Beyond Binary Classification: A Semi-supervised Approach to Generalized AI-generated Image Detection

AAAI 2026

Hong-Hanh Nguyen-Le, Van-Tuan Tran, Dinh-Thuc Nguyen, Nhien-An Le-Khac

University College Dublin · Trinity College Dublin · University of Science, HCMC, Vietnam

TriDetect framework overview — **Figure 1.** Overview of the TriDetect framework. TriDetect enhances binary real/fake classification by discovering latent architectural patterns within the "fake" class using balanced cluster assignment via the Sinkhorn-Knopp algorithm and cross-view consistency, encouraging the model to learn fundamental architectural distinctions.

Abstract

The rapid advancement of generators (e.g., StyleGAN, Midjourney, DALL-E) has produced highly realistic synthetic images, posing significant challenges to digital media authenticity. These generators are typically based on a few core architectural families, primarily Generative Adversarial Networks (GANs) and Diffusion Models (DMs). A critical vulnerability in current forensics is the failure of detectors to achieve cross-generator generalization, especially when crossing architectural boundaries (e.g., from GANs to DMs).

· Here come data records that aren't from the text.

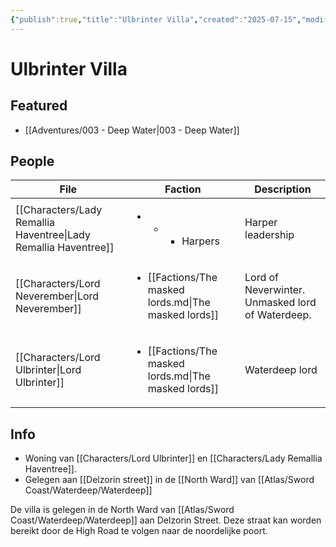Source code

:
 ```yaml
---
{"publish":true,"title":"Ulbrinter Villa","created":"2025-07-15","modified":"2025-07-20T15:39:56.082+02:00","published":"2025-07-15","cssclasses":""}
---
```


# Ulbrinter Villa

## Featured
- [[Adventures/003 - Deep Water\|003 - Deep Water]]

## People
| File                                                                       | Faction                                                                       | Description                                      |
| -------------------------------------------------------------------------- | ----------------------------------------------------------------------------- | ------------------------------------------------ |
| [[Characters/Lady Remallia Haventree\|Lady Remallia Haventree]] | <ul><li><ul><li><ul><li>Harpers</li></ul></li></ul></li></ul>                 | Harper leadership                                |
| [[Characters/Lord Neverember\|Lord Neverember]]                 | <ul><li>[[Factions/The masked lords.md\\|The masked lords]]</li></ul> | Lord of Neverwinter. Unmasked lord of Waterdeep. |
| [[Characters/Lord Ulbrinter\|Lord Ulbrinter]]                   | <ul><li>[[Factions/The masked lords.md\\|The masked lords]]</li></ul> | Waterdeep lord                                   |

## Info
* Woning van [[Characters/Lord Ulbrinter]] en [[Characters/Lady Remallia Haventree]]. 
* Gelegen aan [[Delzorin street]] in de [[North Ward]] van [[Atlas/Sword Coast/Waterdeep/Waterdeep]]

De villa is gelegen in de North Ward van [[Atlas/Sword Coast/Waterdeep/Waterdeep]] aan Delzorin Street. Deze straat kan worden bereikt door de High Road te volgen naar de noordelijke poort.

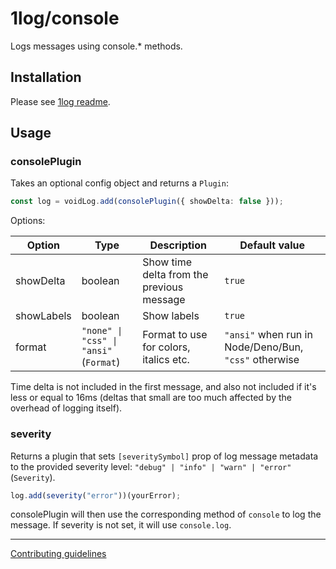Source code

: # 1log/console

Logs messages using console.\* methods.

## Installation

Please see [1log readme](https://github.com/ivan7237d/1log).

## Usage

### consolePlugin

Takes an optional config object and returns a `Plugin`:

```ts
const log = voidLog.add(consolePlugin({ showDelta: false }));
```

Options:

| Option     | Type                                   | Description                               | Default value                                         |
| ---------- | -------------------------------------- | ----------------------------------------- | ----------------------------------------------------- |
| showDelta  | boolean                                | Show time delta from the previous message | `true`                                                |
| showLabels | boolean                                | Show labels                               | `true`                                                |
| format     | `"none" \| "css" \| "ansi"` (`Format`) | Format to use for colors, italics etc.    | `"ansi"` when run in Node/Deno/Bun, `"css"` otherwise |

Time delta is not included in the first message, and also not included if it's less or equal to 16ms (deltas that small are too much affected by the overhead of logging itself).

### severity

Returns a plugin that sets `[severitySymbol]` prop of log message metadata to the provided severity level: `"debug" | "info" | "warn" | "error"` (`Severity`).

```ts
log.add(severity("error"))(yourError);
```

consolePlugin will then use the corresponding method of `console` to log the message. If severity is not set, it will use `console.log`.

---

[Contributing guidelines](https://github.com/ivan7237d/1log/blob/master/.github/CONTRIBUTING.md)
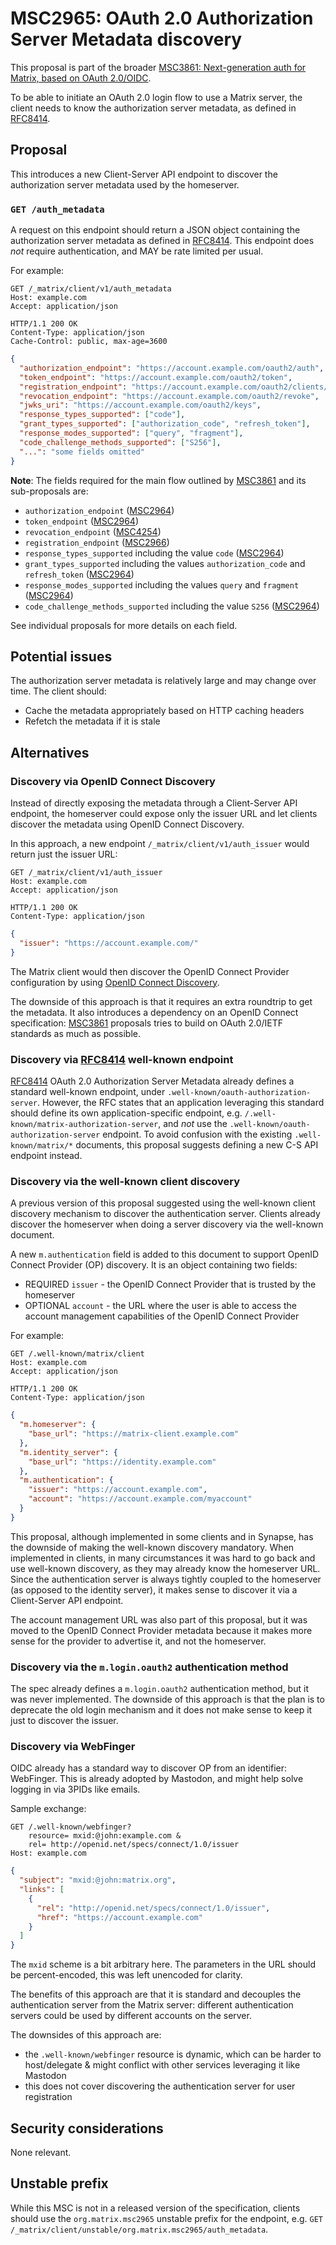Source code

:# MSC2965: OAuth 2.0 Authorization Server Metadata discovery

This proposal is part of the broader [MSC3861: Next-generation auth for Matrix, based on OAuth 2.0/OIDC][MSC3861].

To be able to initiate an OAuth 2.0 login flow to use a Matrix server, the client needs to know the authorization server metadata, as defined in [RFC8414].

## Proposal

This introduces a new Client-Server API endpoint to discover the authorization server metadata used by the homeserver.

### `GET /auth_metadata`

A request on this endpoint should return a JSON object containing the authorization server metadata as defined in [RFC8414].
This endpoint does *not* require authentication, and MAY be rate limited per usual. 

For example:

```http
GET /_matrix/client/v1/auth_metadata
Host: example.com
Accept: application/json
```

```http
HTTP/1.1 200 OK
Content-Type: application/json
Cache-Control: public, max-age=3600
```

```json
{
  "authorization_endpoint": "https://account.example.com/oauth2/auth",
  "token_endpoint": "https://account.example.com/oauth2/token",
  "registration_endpoint": "https://account.example.com/oauth2/clients/register",
  "revocation_endpoint": "https://account.example.com/oauth2/revoke",
  "jwks_uri": "https://account.example.com/oauth2/keys",
  "response_types_supported": ["code"],
  "grant_types_supported": ["authorization_code", "refresh_token"],
  "response_modes_supported": ["query", "fragment"],
  "code_challenge_methods_supported": ["S256"],
  "...": "some fields omitted"
}
```

**Note**: The fields required for the main flow outlined by [MSC3861] and its sub-proposals are:

 - `authorization_endpoint` ([MSC2964])
 - `token_endpoint` ([MSC2964])
 - `revocation_endpoint` ([MSC4254])
 - `registration_endpoint` ([MSC2966])
 - `response_types_supported` including the value `code` ([MSC2964])
 - `grant_types_supported` including the values `authorization_code` and `refresh_token` ([MSC2964])
 - `response_modes_supported` including the values `query` and `fragment` ([MSC2964])
 - `code_challenge_methods_supported` including the value `S256` ([MSC2964])

See individual proposals for more details on each field.

## Potential issues

The authorization server metadata is relatively large and may change over time. The client should:

- Cache the metadata appropriately based on HTTP caching headers
- Refetch the metadata if it is stale

## Alternatives

### Discovery via OpenID Connect Discovery

Instead of directly exposing the metadata through a Client-Server API endpoint, the homeserver could expose only the issuer URL and let clients discover the metadata using OpenID Connect Discovery.

In this approach, a new endpoint `/_matrix/client/v1/auth_issuer` would return just the issuer URL:

```http
GET /_matrix/client/v1/auth_issuer
Host: example.com
Accept: application/json
```

```http
HTTP/1.1 200 OK
Content-Type: application/json
```

```json
{
  "issuer": "https://account.example.com/"
}
```

The Matrix client would then discover the OpenID Connect Provider configuration by using [OpenID Connect Discovery].

The downside of this approach is that it requires an extra roundtrip to get the metadata.
It also introduces a dependency on an OpenID Connect specification: [MSC3861] proposals tries to build on OAuth 2.0/IETF standards as much as possible.

### Discovery via [RFC8414] well-known endpoint

[RFC8414] OAuth 2.0 Authorization Server Metadata already defines a standard well-known endpoint, under `.well-known/oauth-authorization-server`.
However, the RFC states that an application leveraging this standard should define its own application-specific endpoint, e.g. `/.well-known/matrix-authorization-server`, and *not* use the `.well-known/oauth-authorization-server` endpoint.
To avoid confusion with the existing `.well-known/matrix/*` documents, this proposal suggests defining a new C-S API endpoint instead.

### Discovery via the well-known client discovery

A previous version of this proposal suggested using the well-known client discovery mechanism to discover the authentication server.
Clients already discover the homeserver when doing a server discovery via the well-known document.

A new `m.authentication` field is added to this document to support OpenID Connect Provider (OP) discovery.
It is an object containing two fields:

- REQUIRED `issuer` - the OpenID Connect Provider that is trusted by the homeserver
- OPTIONAL `account` - the URL where the user is able to access the account management capabilities of the OpenID Connect Provider

For example:

```http
GET /.well-known/matrix/client
Host: example.com
Accept: application/json
```

```http
HTTP/1.1 200 OK
Content-Type: application/json
```

```json
{
  "m.homeserver": {
    "base_url": "https://matrix-client.example.com"
  },
  "m.identity_server": {
    "base_url": "https://identity.example.com"
  },
  "m.authentication": {
    "issuer": "https://account.example.com",
    "account": "https://account.example.com/myaccount"
  }
}
```

This proposal, although implemented in some clients and in Synapse, has the downside of making the well-known discovery mandatory.
When implemented in clients, in many circumstances it was hard to go back and use well-known discovery, as they may already know the homeserver URL.
Since the authentication server is always tightly coupled to the homeserver (as opposed to the identity server), it makes sense to discover it via a Client-Server API endpoint.

The account management URL was also part of this proposal, but it was moved to the OpenID Connect Provider metadata because it makes more sense for the provider to advertise it, and not the homeserver.

### Discovery via the `m.login.oauth2` authentication method

The spec already defines a `m.login.oauth2` authentication method, but it was never implemented.
The downside of this approach is that the plan is to deprecate the old login mechanism and it does not make sense to keep it just to discover the issuer.

### Discovery via WebFinger

OIDC already has a standard way to discover OP from an identifier: WebFinger.
This is already adopted by Mastodon, and might help solve logging in via 3PIDs like emails.

Sample exchange:

```
GET /.well-known/webfinger?
    resource= mxid:@john:example.com &
    rel= http://openid.net/specs/connect/1.0/issuer
Host: example.com
```

```json
{
  "subject": "mxid:@john:matrix.org",
  "links": [
    {
      "rel": "http://openid.net/specs/connect/1.0/issuer",
      "href": "https://account.example.com"
    }
  ]
}
```

The `mxid` scheme is a bit arbitrary here.
The parameters in the URL should be percent-encoded, this was left unencoded for clarity.

The benefits of this approach are that it is standard and decouples the authentication server from the Matrix server:
different authentication servers could be used by different accounts on the server.

The downsides of this approach are:

- the `.well-known/webfinger` resource is dynamic, which can be harder to host/delegate & might conflict with other services leveraging it like Mastodon
- this does not cover discovering the authentication server for user registration

## Security considerations

None relevant.

## Unstable prefix

While this MSC is not in a released version of the specification,
clients should use the `org.matrix.msc2965` unstable prefix for the endpoint,
e.g. `GET /_matrix/client/unstable/org.matrix.msc2965/auth_metadata`.

[RFC8414]: https://tools.ietf.org/html/rfc8414
[MSC2964]: https://github.com/matrix-org/matrix-spec-proposals/pull/2964
[MSC2966]: https://github.com/matrix-org/matrix-spec-proposals/pull/2966
[MSC3861]: https://github.com/matrix-org/matrix-spec-proposals/pull/3861
[MSC4254]: https://github.com/matrix-org/matrix-spec-proposals/pull/4254
[OpenID Connect Discovery]: https://openid.net/specs/openid-connect-discovery-1_0.html
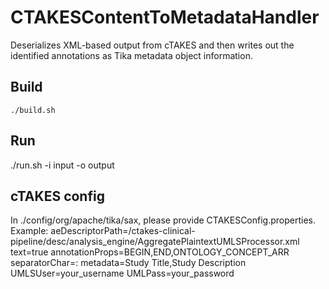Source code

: # CTAKESContentToMetadataHandler
Deserializes XML-based output from cTAKES and then writes out the identified annotations as Tika metadata object information. 

## Build
```
./build.sh
```
## Run
./run.sh -i input -o output

## cTAKES config
In ./config/org/apache/tika/sax, please provide CTAKESConfig.properties.
Example:
aeDescriptorPath=/ctakes-clinical-pipeline/desc/analysis_engine/AggregatePlaintextUMLSProcessor.xml
text=true
annotationProps=BEGIN,END,ONTOLOGY_CONCEPT_ARR
separatorChar=:
metadata=Study Title,Study Description
UMLSUser=your_username
UMLPass=your_password

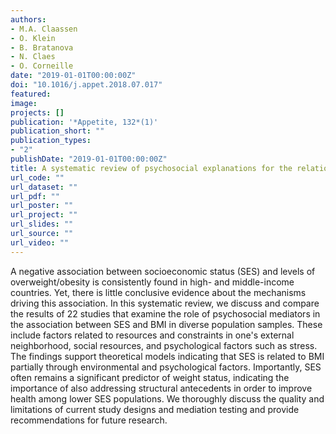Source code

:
 ```yaml
---
authors:
- M.A. Claassen
- O. Klein 
- B. Bratanova
- N. Claes
- O. Corneille
date: "2019-01-01T00:00:00Z"
doi: "10.1016/j.appet.2018.07.017"
featured:
image:
projects: []
publication: '*Appetite, 132*(1)'
publication_short: ""
publication_types:
- "2"
publishDate: "2019-01-01T00:00:00Z"
title: A systematic review of psychosocial explanations for the relationship between socioeconomic status and body mass index
url_code: ""
url_dataset: ""
url_pdf: ""
url_poster: ""
url_project: ""
url_slides: ""
url_source: ""
url_video: ""
---
```


A negative association between socioeconomic status (SES) and levels of overweight/obesity is consistently found in high- and middle-income countries. Yet, there is little conclusive evidence about the mechanisms driving this association. In this systematic review, we discuss and compare the results of 22 studies that examine the role of psychosocial mediators in the association between SES and BMI in diverse population samples. These include factors related to resources and constraints in one's external neighborhood, social resources, and psychological factors such as stress. The findings support theoretical models indicating that SES is related to BMI partially through environmental and psychological factors. Importantly, SES often remains a significant predictor of weight status, indicating the importance of also addressing structural antecedents in order to improve health among lower SES populations. We thoroughly discuss the quality and limitations of current study designs and mediation testing and provide recommendations for future research.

We hypothesize that this gap stems from fundamental differences in the artifacts produced by these distinct architectures. In this work, we provide a theoretical analysis explaining how the distinct optimization objectives of GAN and DM architectures lead to different manifold coverage behaviors. We demonstrate that GANs permit partial coverage, often leading to boundary artifacts, while DMs enforce complete coverage, resulting in over-smoothing patterns. Motivated by this analysis, we propose TriDetect (Triarchy Detect), a semi-supervised approach that enhances binary classification by discovering latent architectural patterns within the "fake" class.

Motivation

Current deepfake detectors treat all AI-generated images as a single "fake" class. But generators based on different architectures produce fundamentally different artifacts:

GAN Artifacts

Boundary Artifacts from Partial Coverage

GANs minimize the Jensen-Shannon divergence $D_{JS}(p_{data} \| p_{GAN})$, which remains finite even when $S_{GAN} \subset S_{data}$. This permits partial manifold coverage, leading to characteristic boundary artifacts at the edges of the generated distribution.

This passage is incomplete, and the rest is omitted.